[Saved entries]
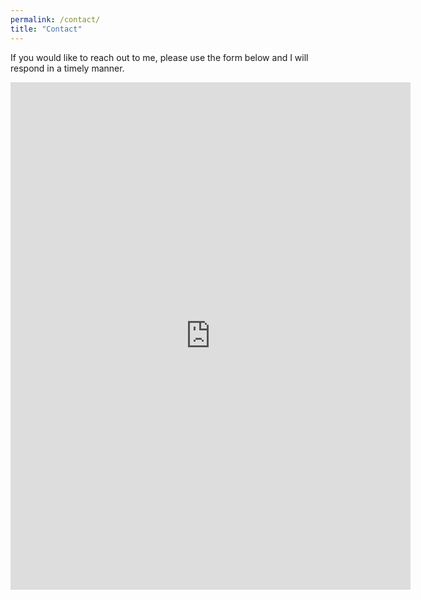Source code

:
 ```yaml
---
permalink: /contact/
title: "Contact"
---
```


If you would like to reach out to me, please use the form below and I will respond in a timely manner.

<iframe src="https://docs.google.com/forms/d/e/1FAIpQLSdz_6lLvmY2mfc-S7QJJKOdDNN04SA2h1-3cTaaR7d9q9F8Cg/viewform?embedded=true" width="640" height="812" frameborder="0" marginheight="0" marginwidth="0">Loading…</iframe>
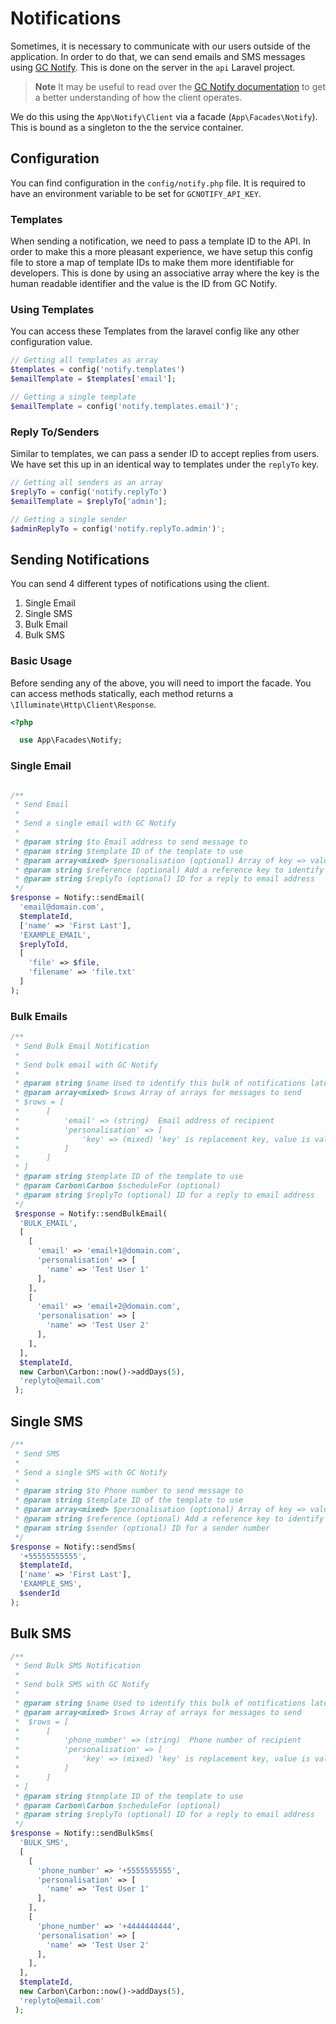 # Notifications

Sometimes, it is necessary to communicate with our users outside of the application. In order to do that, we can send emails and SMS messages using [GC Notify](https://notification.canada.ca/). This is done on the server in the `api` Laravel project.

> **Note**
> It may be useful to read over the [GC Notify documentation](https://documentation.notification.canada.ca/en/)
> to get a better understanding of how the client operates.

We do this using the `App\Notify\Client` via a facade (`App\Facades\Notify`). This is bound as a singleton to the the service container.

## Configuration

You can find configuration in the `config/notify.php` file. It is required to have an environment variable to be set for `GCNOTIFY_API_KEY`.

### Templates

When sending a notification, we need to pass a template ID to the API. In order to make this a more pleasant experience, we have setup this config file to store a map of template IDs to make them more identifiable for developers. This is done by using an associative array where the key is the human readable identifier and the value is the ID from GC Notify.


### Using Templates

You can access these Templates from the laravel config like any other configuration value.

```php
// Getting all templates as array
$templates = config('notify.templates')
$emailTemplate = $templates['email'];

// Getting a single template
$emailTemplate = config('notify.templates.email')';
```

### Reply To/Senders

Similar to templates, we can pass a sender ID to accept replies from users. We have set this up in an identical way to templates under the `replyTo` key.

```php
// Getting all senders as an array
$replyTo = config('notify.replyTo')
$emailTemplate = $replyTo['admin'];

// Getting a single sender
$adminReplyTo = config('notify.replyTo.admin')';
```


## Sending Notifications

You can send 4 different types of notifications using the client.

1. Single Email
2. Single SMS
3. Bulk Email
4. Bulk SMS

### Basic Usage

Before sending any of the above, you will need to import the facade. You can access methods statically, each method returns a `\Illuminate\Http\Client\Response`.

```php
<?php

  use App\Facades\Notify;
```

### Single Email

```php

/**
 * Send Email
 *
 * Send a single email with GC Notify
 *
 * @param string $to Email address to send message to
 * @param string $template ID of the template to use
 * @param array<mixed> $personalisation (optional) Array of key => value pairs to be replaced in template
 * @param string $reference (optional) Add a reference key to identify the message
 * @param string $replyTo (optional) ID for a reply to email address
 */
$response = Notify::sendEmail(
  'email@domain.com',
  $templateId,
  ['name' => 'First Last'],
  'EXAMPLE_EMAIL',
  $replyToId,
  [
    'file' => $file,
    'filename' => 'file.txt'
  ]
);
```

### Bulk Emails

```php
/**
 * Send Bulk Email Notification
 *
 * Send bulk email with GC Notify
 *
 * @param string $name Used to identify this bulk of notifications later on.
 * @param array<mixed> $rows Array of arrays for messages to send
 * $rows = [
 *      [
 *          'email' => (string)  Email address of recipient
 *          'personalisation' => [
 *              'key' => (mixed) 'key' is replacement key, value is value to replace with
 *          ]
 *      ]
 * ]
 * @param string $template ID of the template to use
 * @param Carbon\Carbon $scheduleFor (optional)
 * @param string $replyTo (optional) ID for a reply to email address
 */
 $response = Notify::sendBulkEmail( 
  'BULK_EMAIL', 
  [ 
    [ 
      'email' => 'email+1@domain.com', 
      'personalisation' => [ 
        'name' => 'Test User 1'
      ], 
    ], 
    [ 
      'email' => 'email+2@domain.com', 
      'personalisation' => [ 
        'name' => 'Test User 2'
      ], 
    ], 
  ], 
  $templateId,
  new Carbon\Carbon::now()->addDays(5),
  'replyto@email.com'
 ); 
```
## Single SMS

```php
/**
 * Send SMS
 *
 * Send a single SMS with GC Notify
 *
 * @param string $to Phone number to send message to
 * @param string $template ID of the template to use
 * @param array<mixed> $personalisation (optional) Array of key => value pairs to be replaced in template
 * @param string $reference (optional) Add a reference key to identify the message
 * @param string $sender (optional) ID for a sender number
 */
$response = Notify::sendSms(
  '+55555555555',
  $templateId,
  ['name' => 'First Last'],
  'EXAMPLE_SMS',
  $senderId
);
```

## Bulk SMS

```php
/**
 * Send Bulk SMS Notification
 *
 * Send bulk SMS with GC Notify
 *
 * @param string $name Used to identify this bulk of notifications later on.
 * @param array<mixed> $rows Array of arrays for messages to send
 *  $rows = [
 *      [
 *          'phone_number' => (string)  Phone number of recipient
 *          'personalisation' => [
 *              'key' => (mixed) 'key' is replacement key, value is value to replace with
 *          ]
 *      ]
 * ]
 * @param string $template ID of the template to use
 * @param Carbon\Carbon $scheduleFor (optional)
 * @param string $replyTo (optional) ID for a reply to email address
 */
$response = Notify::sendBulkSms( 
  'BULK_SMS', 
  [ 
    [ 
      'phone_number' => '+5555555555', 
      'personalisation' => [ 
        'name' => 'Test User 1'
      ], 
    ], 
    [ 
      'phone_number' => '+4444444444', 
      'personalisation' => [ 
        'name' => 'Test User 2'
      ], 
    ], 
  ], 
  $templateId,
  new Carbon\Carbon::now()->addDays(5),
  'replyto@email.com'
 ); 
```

What is being asked:
Search the data above for the word "have" and count the lines where it appears. Only the number should be given.

Answer section:
3